◆ TASK BRIEF
Each line of the records below that holds "Mikhailenko" should be returned.

*** Opening of DATASET ENTRIES ***

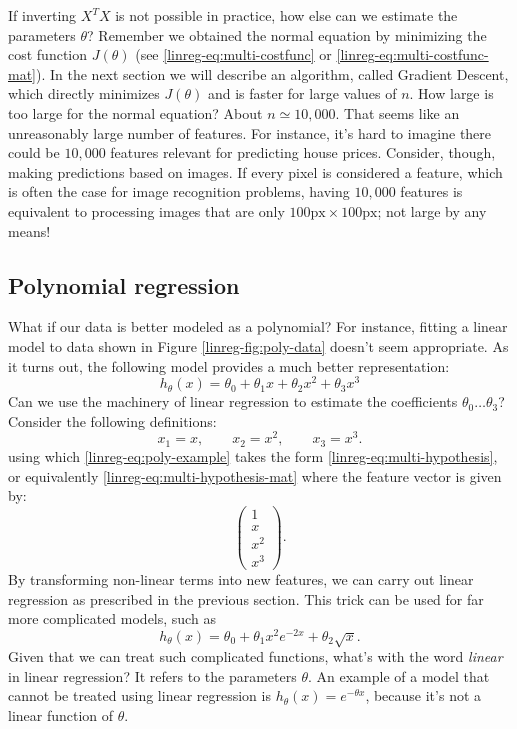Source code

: \documentclass{article}
\theoremstyle{definition}
\begin{document}
If inverting $X^TX$ is not possible in practice, how else can we estimate the parameters $\theta$? Remember we obtained the normal equation by minimizing the cost function $J(\theta)$ (see \eqref{linreg-eq:multi-costfunc} or \eqref{linreg-eq:multi-costfunc-mat}). In the next section we will describe an algorithm, called Gradient Descent, which directly minimizes $J(\theta)$ and is faster for large values of $n$. How large is too large for the normal equation? About $n\simeq10,000$. That seems like an unreasonably large number of features. For instance, it's hard to imagine there could be $10,000$ features relevant for predicting house prices. Consider, though, making predictions based on images. If every pixel is considered a feature, which is often the case for image recognition problems, having $10,000$ features is equivalent to processing images that are only $100\text{px}\times100\text{px}$; not large by any means!


\subsection{Polynomial regression}
What if our data is better modeled as a polynomial? For instance, fitting a linear model to data shown in Figure \ref{linreg-fig:poly-data} doesn't seem appropriate. As it turns out, the following model provides a much better representation:
\begin{equation}
h_\theta(x) = \theta_0 + \theta_1 x + \theta_2 x^2 + \theta_3 x^3
\label{linreg-eq:poly-example}
\end{equation}
Can we use the machinery of linear regression to estimate the coefficients $\theta_0\dots\theta_3$? Consider the following definitions:
\begin{equation}
    x_1 = x, \qquad x_2 = x^2, \qquad x_3 = x^3.
\end{equation}
using which \eqref{linreg-eq:poly-example} takes the form \eqref{linreg-eq:multi-hypothesis}, or equivalently \eqref{linreg-eq:multi-hypothesis-mat} where the feature vector is given by:
\begin{equation*}
    \begin{pmatrix}
        1 \\
        x \\
        x^2 \\
        x^3
    \end{pmatrix}.
\end{equation*}
By transforming non-linear terms into new features, we can carry out linear regression as prescribed in the previous section. This trick can be used for far more complicated models, such as
\begin{equation}
    h_{\theta}(x) = \theta_0 + \theta_1 x^2 e^{-2x} + \theta_2 \sqrt{x}.
\end{equation}
Given that we can treat such complicated functions, what's with the word \textit{linear} in linear regression? It refers to the parameters $\theta$. An example of a model that cannot be treated using linear regression is $h_{\theta}(x) = e^{-\theta x}$, because it's not a linear function of $\theta$.
\end{document}
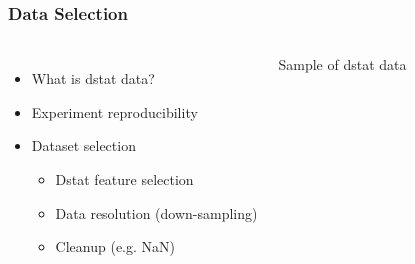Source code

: \documentclass[aspectratio=169,11pt,hyperref={colorlinks=true}]{beamer}
\begin{document}
\begin{frame}
    \frametitle{Data Selection}
    \begin{columns}
        \begin{itemize}
            \item{What is dstat data?}
            \item{Experiment reproducibility}
            \item{Dataset selection}
            \begin{itemize}
              \item{Dstat feature selection}
              \item{Data resolution (down-sampling)}
              \item{Cleanup (e.g. NaN)}
            \end{itemize}
        \end{itemize}
      \begin{table}[h!]
        \begin{center}
          \caption{Sample of dstat data}
          \label{dstat_sample}
        \end{center}
     \end{table}
  \end{columns}
\end{frame}
\end{document}
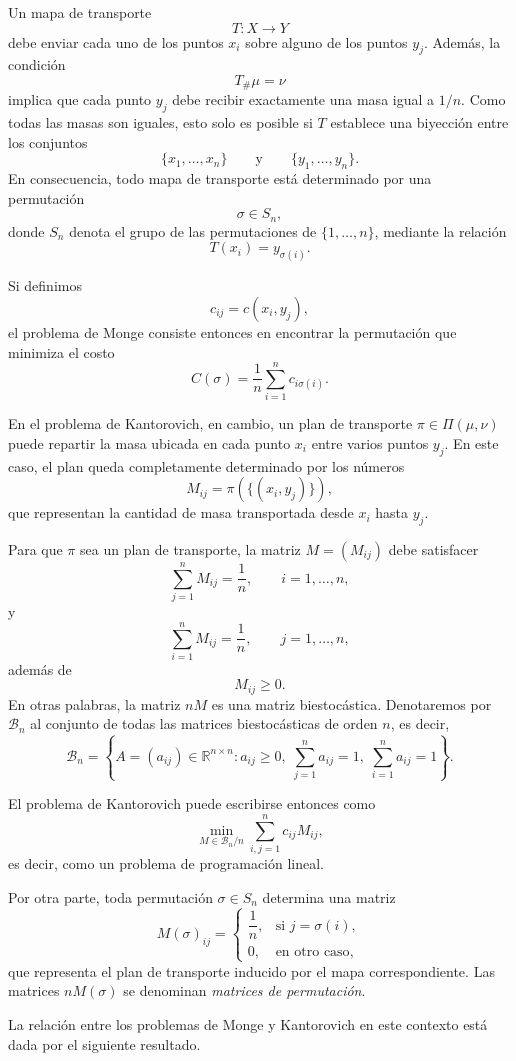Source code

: \documentclass[12pt, a4paper]{amsbook}
\theoremstyle{remark}
\theoremstyle{definition}
\numberwithin{section}{chapter}
\numberwithin{subsection}{section}
\numberwithin{equation}{section}
\numberwithin{figure}{chapter}
\begin{document}
Un mapa de transporte
\[
T\colon X\to Y
\]
debe enviar cada uno de los puntos \(x_i\) sobre alguno de los puntos \(y_j\). Además, la condición
\[
T_\#\mu=\nu
\]
implica que cada punto \(y_j\) debe recibir exactamente una masa igual a \(1/n\). Como todas las masas son iguales, esto solo es posible si \(T\) establece una biyección entre los conjuntos
\[
\{x_1,\dots,x_n\}
\qquad\text{y}\qquad
\{y_1,\dots,y_n\}.
\]
En consecuencia, todo mapa de transporte está determinado por una permutación
\[
\sigma\in S_n,
\]
donde \(S_n\) denota el grupo de las permutaciones de \(\{1,\dots,n\}\), mediante la relación
\[
T(x_i)=y_{\sigma(i)}.
\]

Si definimos
\[
c_{ij}=c(x_i,y_j),
\]
el problema de Monge consiste entonces en encontrar la permutación que minimiza el costo
\[
C(\sigma)
=
\frac1n
\sum_{i=1}^n
c_{i\sigma(i)}.
\]

En el problema de Kantorovich, en cambio, un plan de transporte \(\pi\in\Pi(\mu,\nu)\) puede repartir la masa ubicada en cada punto \(x_i\) entre varios puntos \(y_j\). En este caso, el plan queda completamente determinado por los números
\[
M_{ij}=\pi(\{(x_i,y_j)\}),
\]
que representan la cantidad de masa transportada desde \(x_i\) hasta \(y_j\).

Para que \(\pi\) sea un plan de transporte, la matriz \(M=(M_{ij})\) debe satisfacer
\[
\sum_{j=1}^n M_{ij}=\frac1n,
\qquad
i=1,\dots,n,
\]
y
\[
\sum_{i=1}^n M_{ij}=\frac1n,
\qquad
j=1,\dots,n,
\]
además de
\[
M_{ij}\ge0.
\]
En otras palabras, la matriz \(nM\) es una matriz biestocástica. Denotaremos por
\(\mathcal B_n\) al conjunto de todas las matrices biestocásticas de orden \(n\), es decir,
\[
\mathcal B_n=
\left\{
A=(a_{ij})\in\mathbb R^{n\times n}\colon
a_{ij}\ge0,\;
\sum_{j=1}^n a_{ij}=1,\;
\sum_{i=1}^n a_{ij}=1
\right\}.
\]

El problema de Kantorovich puede escribirse entonces como
\[
\min_{M\in\mathcal B_n/n}
\sum_{i,j=1}^n c_{ij}M_{ij},
\]
es decir, como un problema de programación lineal.

Por otra parte, toda permutación \(\sigma\in S_n\) determina una matriz
\[
M(\sigma)_{ij}
=
\begin{cases}
\dfrac1n,&\text{si }j=\sigma(i),\\[1ex]
0,&\text{en otro caso},
\end{cases}
\]
que representa el plan de transporte inducido por el mapa correspondiente. Las matrices \(nM(\sigma)\) se denominan \emph{matrices de permutación}.

La relación entre los problemas de Monge y Kantorovich en este contexto está dada por el siguiente resultado.
\end{document}
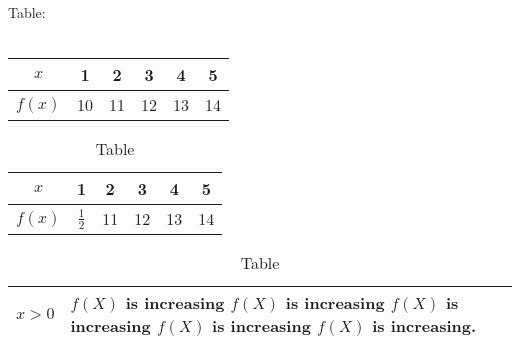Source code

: \documentclass[12pt]{article}
\begin{document}
Table:\\ \\[6pt]
\begin{tabular}{|c||c|c|c|c|c|}
\hline
$x$ & 1 & 2 & 3 & 4 & 5\\ \hline
$f(x)$ & 10 & 11 & 12 & 13 &14\\ \hline
\end{tabular}

\vspace{1cm}

\begin{table}[H]
\centering
\def\arraystretch{1.5}
\begin{tabular}{|c||c|c|c|c|c|}
\hline
$x$ & 1 & 2 & 3 & 4 & 5\\ \hline
$f(x)$ & $\frac{1}{2}$ & 11 & 12 & 13 &14\\ \hline
\end{tabular}
\caption{Table}
\end{table}

\vspace{1cm}

\begin{table}[H]
\centering
\def\arraystretch{1.5}
\begin{tabular}{|l||p{}|}
\hline

$x>0$ & $f(X)$ is increasing 
$f(X)$ is increasing
$f(X)$ is increasing
$f(X)$ is increasing
$f(X)$ is increasing.
\\ \hline
\end{tabular}
\caption{Table}
\end{table}
\end{document}
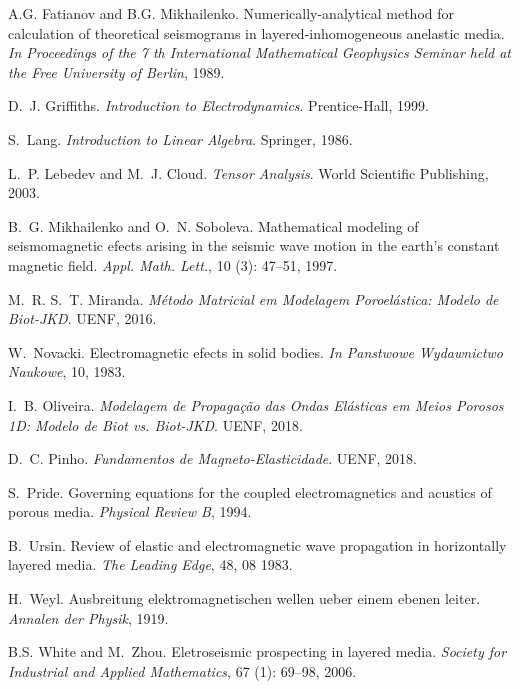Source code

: \documentclass[12pt,a4paper,openany]{abntex2}
\begin{document}
\begin{thebibliography}{25}
A.G. Fatianov and B.G. Mikhailenko.
\newblock Numerically-analytical method for calculation of theoretical
  seismograms in layered-inhomogeneous anelastic media.
\newblock \emph{In Proceedings of the 7 th International Mathematical
  Geophysics Seminar held at the Free University of Berlin}, 1989.

D.~J. Griffiths.
\newblock \emph{Introduction to Electrodynamics}.
\newblock Prentice-Hall, 1999.

S.~Lang.
\newblock \emph{Introduction to Linear Algebra}.
\newblock Springer, 1986.

L.~P. Lebedev and M.~J. Cloud.
\newblock \emph{Tensor Analysis}.
\newblock World Scientific Publishing, 2003.

B.~G. Mikhailenko and O.~N. Soboleva.
\newblock Mathematical modeling of seismomagnetic efects arising in the seismic
  wave motion in the earth's constant magnetic field.
\newblock \emph{Appl. Math. Lett.}, 10 (3): 47--51, 1997.

M.~R. S.~T. Miranda.
\newblock \emph{M\'etodo Matricial em Modelagem Poroel\'astica: Modelo de
  Biot-JKD}.
\newblock UENF, 2016.

W.~Novacki.
\newblock Electromagnetic efects in solid bodies.
\newblock \emph{In Panstwowe Wydawnictwo Naukowe}, 10, 1983.

I.~B. Oliveira.
\newblock \emph{Modelagem de Propaga\c{c}\~ao das Ondas El\'asticas em Meios
  Porosos 1D: Modelo de Biot vs. Biot-JKD}.
\newblock UENF, 2018.

D.~C. Pinho.
\newblock \emph{Fundamentos de Magneto-Elasticidade}.
\newblock UENF, 2018.

S.~Pride.
\newblock Governing equations for the coupled electromagnetics and acustics of
  porous media.
\newblock \emph{Physical Review B}, 1994.

B.~Ursin.
\newblock Review of elastic and electromagnetic wave propagation in
  horizontally layered media.
\newblock \emph{The Leading Edge}, 48, 08 1983.

H.~Weyl.
\newblock Ausbreitung elektromagnetischen wellen ueber einem ebenen leiter.
\newblock \emph{Annalen der Physik}, 1919.

B.S. White and M.~Zhou.
\newblock Eletroseismic prospecting in layered media.
\newblock \emph{Society for Industrial and Applied Mathematics}, 67
  (1): 69--98, 2006.

\end{thebibliography}
\end{document}

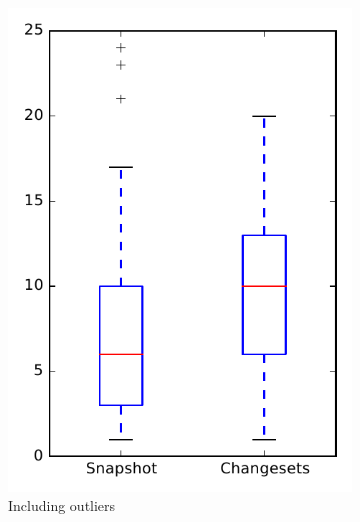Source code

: 
\begin{figure}
    \centering
    \begin{subfigure}{.4\textwidth}
        \centering
        \includegraphics[height=0.4\textheight]{figures/dit/rq1_pig}
        \caption{Including outliers}\label{fig:dit:rq1:pig_outlier}
    \end{subfigure}%
    \begin{subfigure}{.4\textwidth}
        \centering

\end{subfigure}
\end{figure}
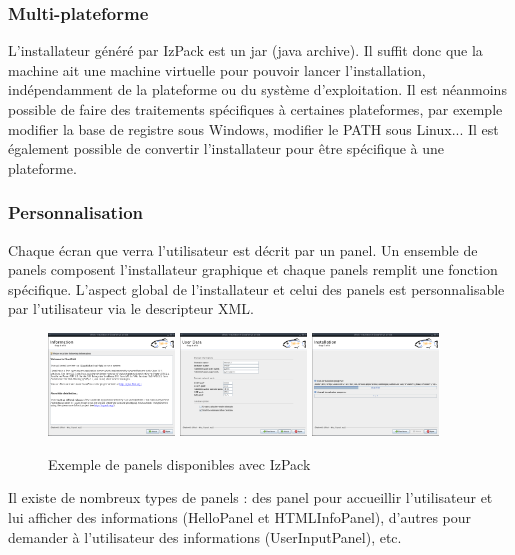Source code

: \subsubsection{Multi-plateforme}
L'installateur généré par IzPack est un jar (java archive).
Il suffit donc que la machine ait une machine virtuelle pour pouvoir lancer l'installation, indépendamment de la plateforme ou du système d'exploitation.
Il est néanmoins possible de faire des traitements spécifiques à certaines plateformes, par exemple modifier la base de registre sous Windows, modifier le PATH sous Linux...
Il est également possible de convertir l'installateur pour être spécifique à une plateforme.

\subsubsection{Personnalisation}
Chaque écran que verra l'utilisateur est décrit par un panel.
Un ensemble de panels composent l'installateur graphique et chaque panels remplit une fonction spécifique.
L'aspect global de l'installateur et celui des panels est personnalisable par l'utilisateur via le descripteur XML.
\begin{figure}[H]
	\centering
	\includegraphics[width=0.3\textwidth]{../dia/included/install/02.png}
	\includegraphics[width=0.3\textwidth]{../dia/included/install/05.png}
	\includegraphics[width=0.3\textwidth]{../dia/included/install/06.png}
	\caption{Exemple de panels disponibles avec IzPack}
	\label{fig:panelGlass}
\end{figure}
Il existe de nombreux types de panels : des panel pour accueillir l'utilisateur et lui afficher des informations (HelloPanel et HTMLInfoPanel), d'autres pour demander à l'utilisateur des informations (UserInputPanel), etc.


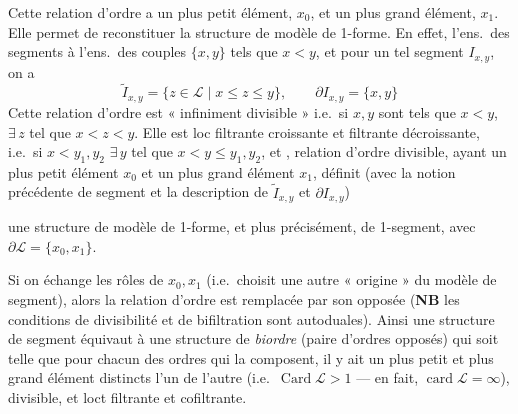 \documentclass[11pt,a4paper]{article}
\begin{document}
Cette relation d'ordre a un plus petit élément, $x_0$, et un plus grand élément, $x_1$. Elle permet de reconstituer la structure de modèle de 1-forme. En effet, l'ens.\ des segments   à l'ens.\ des couples $\{x,y\}$ tels que $x < y$, et pour un tel segment $I_{x,y}$, on a
\[
  \widetilde{I}_{x,y} = \lbrace z \in \mathcal{L} \mid x \leq z \leq y \rbrace, \qquad \partial I_{x,y} = \{x,y\}
\]
Cette relation d'ordre est « infiniment divisible » i.e.\ si $x, y$ sont tels que $x < y$, $\exists\, z$ tel que $x < z < y$. Elle est loc filtrante croissante et filtrante décroissante, i.e.\ si $x < y_1, y_2$ $\exists\, y$ tel que $x < y \leq y_1, y_2$, et  ,  relation d'ordre divisible,  ayant un plus petit élément \struck{\ill{}} $x_0$ et un plus grand élément $x_1$, définit (avec la notion précédente de segment  et la description de $\widetilde{I}_{x,y}$ et $\partial I_{x,y}$)

une structure de modèle de 1-forme, et plus précisément, de 1-segment, avec $\partial\mathcal{L} = \{x_0,x_1\}$.

Si on échange les rôles de $x_0, x_1$ (i.e.\ choisit une autre « origine » du modèle de segment), alors la relation d'ordre est remplacée par son opposée (\textbf{NB} les conditions de divisibilité et de bifiltration  sont autoduales). Ainsi une structure de  segment équivaut à une structure de \emph{biordre} (paire d'ordres opposés) qui soit telle que pour chacun  des ordres qui la composent, il y ait un plus petit et plus grand élément distincts l'un de l'autre (i.e.\ $\operatorname{Card} \mathcal{L} > 1$ --- en fait, $\operatorname{card} \mathcal{L} = \infty$), divisible, et loct filtrante et cofiltrante.
\end{document}
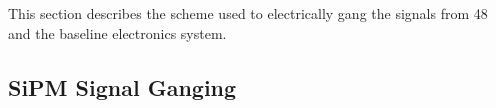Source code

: This section describes the scheme used to electrically gang the signals from 48  and the baseline  electronics system.




\subsection{SiPM Signal Ganging}
\label{sec:pds-design-ganging}


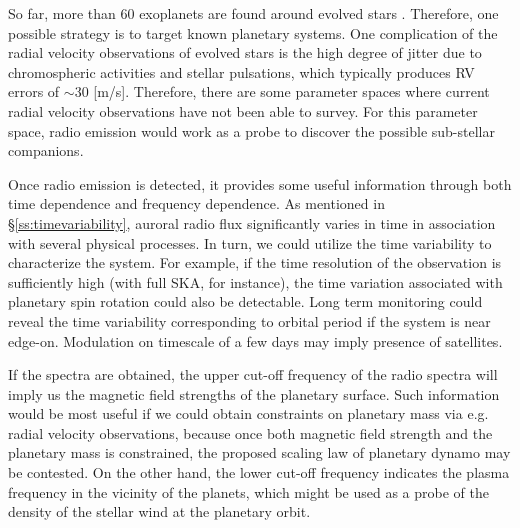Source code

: \documentclass[iop,numberedappendix,apj]{emulateapj}
\def\memoYF#1{\color{red}$[${\bf #1}$]$ \color{black}}
\begin{document}
So far, more than 60 exoplanets are found around evolved stars \citep[e.g.][and references therein]{trifonov2015}. 
Therefore, one possible strategy is to target known planetary systems.  
One complication of the radial velocity observations of evolved stars is the high degree of jitter due to chromospheric activities and stellar pulsations, which typically produces RV errors of $\sim 30$ [m/s]. 
Therefore, there are some parameter spaces where current radial velocity observations have not been able to survey. For this parameter space, radio emission would work as a  probe to discover the possible sub-stellar companions. 


Once radio emission is detected, it provides some useful information through both time dependence and frequency dependence. 
As mentioned in \S\ref{ss:timevariability}, auroral radio flux significantly varies in time in association with several physical processes. In turn, we could utilize the time variability to characterize the system. For example, if the time resolution of the observation is sufficiently high (with full SKA, for instance), the time variation associated with planetary spin rotation could also be detectable. 
Long term monitoring could reveal the time variability corresponding to orbital period if the system is near edge-on. Modulation on timescale of a few days may imply presence of satellites. 

If the spectra are obtained, the upper cut-off frequency of the radio spectra will imply us the magnetic field strengths of the planetary surface. Such information would be most useful if we could obtain constraints on planetary mass via e.g. radial velocity observations, because once both magnetic field strength and the planetary mass is constrained, the proposed scaling law of planetary dynamo may be contested. On the other hand, the lower cut-off frequency indicates the plasma frequency in the vicinity of the planets, which might be used as a probe of the density of the stellar wind at the planetary orbit. 
\end{document}
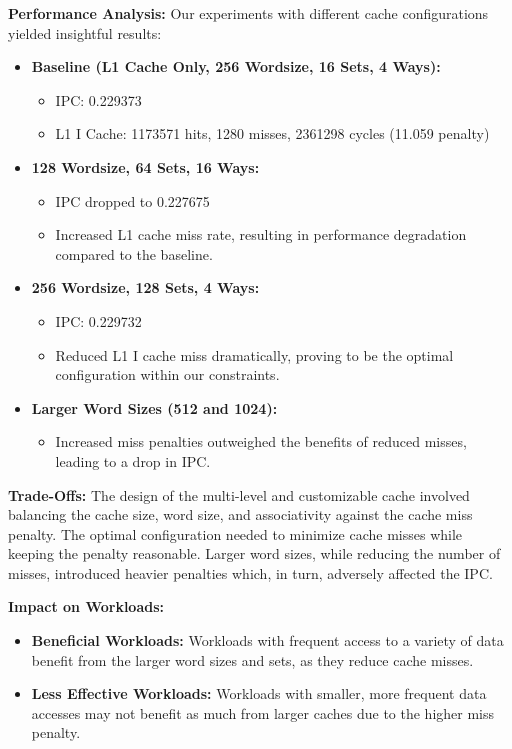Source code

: \documentclass[12pt, a4paper]{article}
\begin{document}
    \textbf{Performance Analysis:}
    Our experiments with different cache configurations yielded insightful results:
    
    \begin{itemize}
        \item \textbf{Baseline (L1 Cache Only, 256 Wordsize, 16 Sets, 4 Ways):} 
        \begin{itemize}
            \item IPC: 0.229373
            \item L1 I Cache: 1173571 hits, 1280 misses, 2361298 cycles (11.059 penalty)
        \end{itemize}
        \item \textbf{128 Wordsize, 64 Sets, 16 Ways:} 
        \begin{itemize}
            \item IPC dropped to 0.227675
            \item Increased L1 cache miss rate, resulting in performance degradation compared to the baseline.
        \end{itemize}
        \item \textbf{256 Wordsize, 128 Sets, 4 Ways:} 
        \begin{itemize}
            \item IPC: 0.229732
            \item Reduced L1 I cache miss dramatically, proving to be the optimal configuration within our constraints.
        \end{itemize}
        \item \textbf{Larger Word Sizes (512 and 1024):} 
        \begin{itemize}
            \item Increased miss penalties outweighed the benefits of reduced misses, leading to a drop in IPC.
        \end{itemize}
    \end{itemize}
    
    \textbf{Trade-Offs:}
    The design of the multi-level and customizable cache involved balancing the cache size, word size, and associativity against the cache miss penalty. The optimal configuration needed to minimize cache misses while keeping the penalty reasonable. Larger word sizes, while reducing the number of misses, introduced heavier penalties which, in turn, adversely affected the IPC.
    
    \textbf{Impact on Workloads:}
    \begin{itemize}
        \item \textbf{Beneficial Workloads:} Workloads with frequent access to a variety of data benefit from the larger word sizes and sets, as they reduce cache misses.
        \item \textbf{Less Effective Workloads:} Workloads with smaller, more frequent data accesses may not benefit as much from larger caches due to the higher miss penalty.
    \end{itemize}
    
\end{document}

*** Close of DATASET ENTRIES ***

◆ RESULT OF THIS EXERCISE
A.G. Fatianov and B.G. Mikhailenko.
B.~G. Mikhailenko and O.~N. Soboleva.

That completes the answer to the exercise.